A query was posed as to the difference between 129433002 |Inspection - action (qualifier value)| and 281615006 |Exploration - action (qualifier value)|, both subtypes of 302199004 |Examination - action (qualifier value)|. The internal consensus was that these are clinically different with the former limited to visual evaluation and the latter implying an active examination.  Various medical dictionary definitions concur with this view:

e.g. Exploration - "An active examination, usually involving endoscopy or a surgical procedure, to ascertain conditions present as an aid in diagnosis. - 
Medical Dictionary for the Health Professions and Nursing © Farlex 2012"

Inspection - "The visual examination of the body using the eyes and a lighted instrument if needed. The sense of smell may also be used. - Gale Encyclopedia of Medicine. Copyright 2008 The Gale Group, Inc. All rights reserved."
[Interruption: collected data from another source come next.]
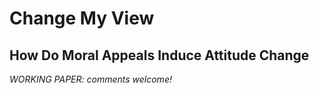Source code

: # Change My View
## How Do Moral Appeals Induce Attitude Change

*WORKING PAPER: comments welcome!*
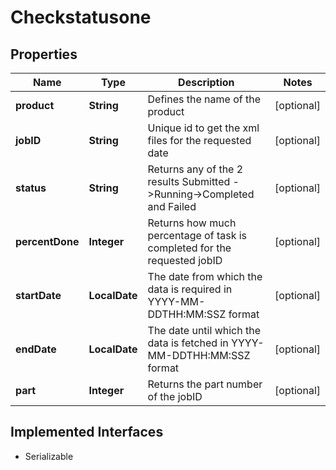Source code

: 

# Checkstatusone


## Properties

Name | Type | Description | Notes
------------ | ------------- | ------------- | -------------
**product** | **String** | Defines the name of the product |  [optional]
**jobID** | **String** | Unique id to get the xml files for the requested date |  [optional]
**status** | **String** | Returns any of the 2 results Submitted -&gt;Running-&gt;Completed and Failed |  [optional]
**percentDone** | **Integer** | Returns how much percentage of  task is completed for the requested jobID |  [optional]
**startDate** | **LocalDate** | The date from which the data is required in YYYY-MM-DDTHH:MM:SSZ format |  [optional]
**endDate** | **LocalDate** | The date until which the data is fetched in YYYY-MM-DDTHH:MM:SSZ format |  [optional]
**part** | **Integer** | Returns the part number of the jobID |  [optional]


## Implemented Interfaces

* Serializable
This would imply that surgical procedures would more frequently use exploration as the METHOD than inspection; however, this does not appear to be the case

<<387713003 |Surgical procedure|:260686004 |Method| = 129433002 |Inspection - action| = 306

<<387713003 |Surgical procedure|:260686004 |Method| = 281615006 |Exploration - action| = 150

For non-surgical procedures the difference is more extreme

(<<71388002 |Procedure| MINUS <<387713003 |Surgical procedure|):260686004 |Method| = 129433002 |Inspection - action| = 710

(<<71388002 |Procedure| MINUS <<387713003 |Surgical procedure|):260686004 |Method| = 281615006 |Exploration - action| = 220

Many of the non-surgical procedures modeled using inspection are some form of endoscopy.  Given the definitions above and the consensus of the internal content development team, should SI undertake a project replacing Inspection with Exploration for surgical and endoscopic procedures?  It is anticipated that much of this can be done automatically.

Discussion:

Need to review the definition associated with Inspection procedure and Exploration procedure. General consensus is that we do not change the modeling unless there is a clear distinction that can be applied other than what is expressed in the FSN. 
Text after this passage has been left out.